**Work task**
Give only the number of lines in the records that include the string "testResult".

Listed records: Begin

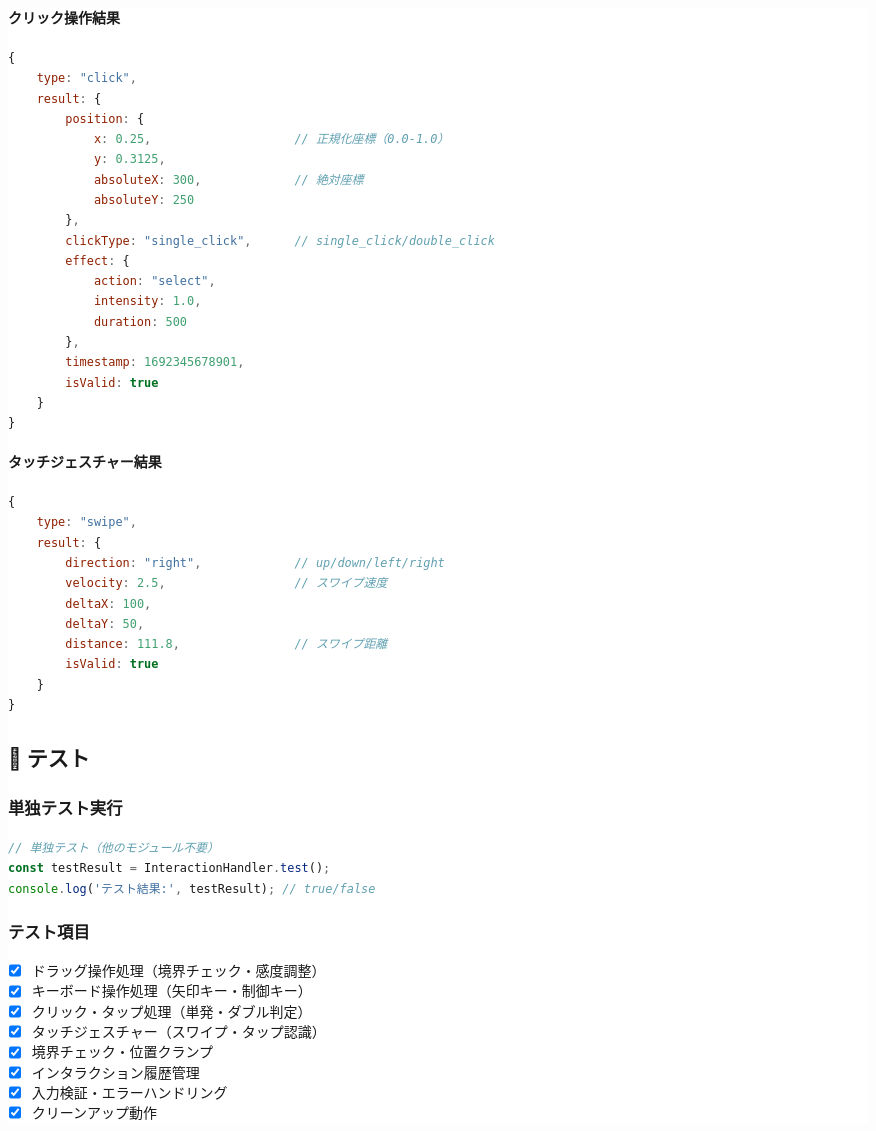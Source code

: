 #### クリック操作結果
```javascript
{
    type: "click",
    result: {
        position: {
            x: 0.25,                    // 正規化座標（0.0-1.0）
            y: 0.3125,
            absoluteX: 300,             // 絶対座標
            absoluteY: 250
        },
        clickType: "single_click",      // single_click/double_click
        effect: {
            action: "select",
            intensity: 1.0,
            duration: 500
        },
        timestamp: 1692345678901,
        isValid: true
    }
}
```

#### タッチジェスチャー結果
```javascript
{
    type: "swipe",
    result: {
        direction: "right",             // up/down/left/right
        velocity: 2.5,                  // スワイプ速度
        deltaX: 100,
        deltaY: 50,
        distance: 111.8,                // スワイプ距離
        isValid: true
    }
}
```

## 🧪 テスト

### 単独テスト実行

```javascript
// 単独テスト（他のモジュール不要）
const testResult = InteractionHandler.test();
console.log('テスト結果:', testResult); // true/false
```

### テスト項目
- [x] ドラッグ操作処理（境界チェック・感度調整）
- [x] キーボード操作処理（矢印キー・制御キー）
- [x] クリック・タップ処理（単発・ダブル判定）
- [x] タッチジェスチャー（スワイプ・タップ認識）
- [x] 境界チェック・位置クランプ
- [x] インタラクション履歴管理
- [x] 入力検証・エラーハンドリング
- [x] クリーンアップ動作
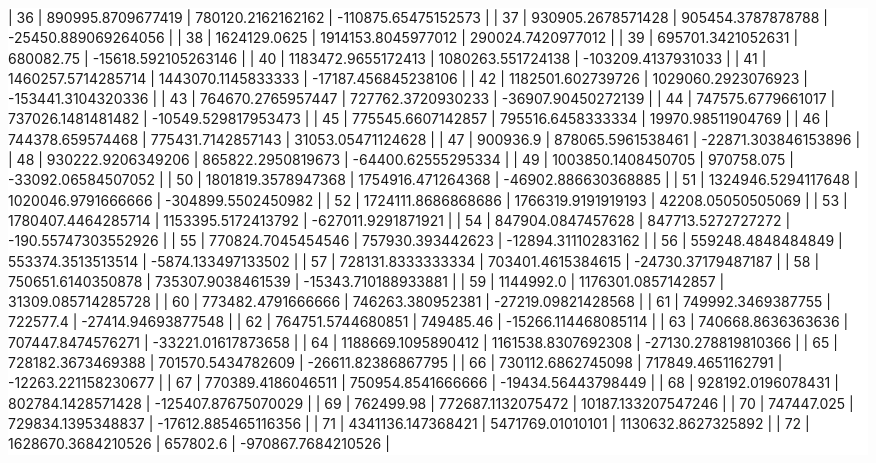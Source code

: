 | 36 | 890995.8709677419 | 780120.2162162162 | -110875.65475152573 |
| 37 | 930905.2678571428 | 905454.3787878788 | -25450.889069264056 |
| 38 | 1624129.0625 | 1914153.8045977012 | 290024.7420977012 |
| 39 | 695701.3421052631 | 680082.75 | -15618.592105263146 |
| 40 | 1183472.9655172413 | 1080263.551724138 | -103209.4137931033 |
| 41 | 1460257.5714285714 | 1443070.1145833333 | -17187.456845238106 |
| 42 | 1182501.602739726 | 1029060.2923076923 | -153441.3104320336 |
| 43 | 764670.2765957447 | 727762.3720930233 | -36907.90450272139 |
| 44 | 747575.6779661017 | 737026.1481481482 | -10549.529817953473 |
| 45 | 775545.6607142857 | 795516.6458333334 | 19970.98511904769 |
| 46 | 744378.659574468 | 775431.7142857143 | 31053.05471124628 |
| 47 | 900936.9 | 878065.5961538461 | -22871.303846153896 |
| 48 | 930222.9206349206 | 865822.2950819673 | -64400.62555295334 |
| 49 | 1003850.1408450705 | 970758.075 | -33092.06584507052 |
| 50 | 1801819.3578947368 | 1754916.471264368 | -46902.886630368885 |
| 51 | 1324946.5294117648 | 1020046.9791666666 | -304899.5502450982 |
| 52 | 1724111.8686868686 | 1766319.9191919193 | 42208.05050505069 |
| 53 | 1780407.4464285714 | 1153395.5172413792 | -627011.9291871921 |
| 54 | 847904.0847457628 | 847713.5272727272 | -190.55747303552926 |
| 55 | 770824.7045454546 | 757930.393442623 | -12894.31110283162 |
| 56 | 559248.4848484849 | 553374.3513513514 | -5874.133497133502 |
| 57 | 728131.8333333334 | 703401.4615384615 | -24730.37179487187 |
| 58 | 750651.6140350878 | 735307.9038461539 | -15343.710188933881 |
| 59 | 1144992.0 | 1176301.0857142857 | 31309.085714285728 |
| 60 | 773482.4791666666 | 746263.380952381 | -27219.09821428568 |
| 61 | 749992.3469387755 | 722577.4 | -27414.94693877548 |
| 62 | 764751.5744680851 | 749485.46 | -15266.114468085114 |
| 63 | 740668.8636363636 | 707447.8474576271 | -33221.01617873658 |
| 64 | 1188669.1095890412 | 1161538.8307692308 | -27130.278819810366 |
| 65 | 728182.3673469388 | 701570.5434782609 | -26611.82386867795 |
| 66 | 730112.6862745098 | 717849.4651162791 | -12263.221158230677 |
| 67 | 770389.4186046511 | 750954.8541666666 | -19434.56443798449 |
| 68 | 928192.0196078431 | 802784.1428571428 | -125407.87675070029 |
| 69 | 762499.98 | 772687.1132075472 | 10187.133207547246 |
| 70 | 747447.025 | 729834.1395348837 | -17612.885465116356 |
| 71 | 4341136.147368421 | 5471769.01010101 | 1130632.8627325892 |
| 72 | 1628670.3684210526 | 657802.6 | -970867.7684210526 |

Listed records: End

**Result for this task**
2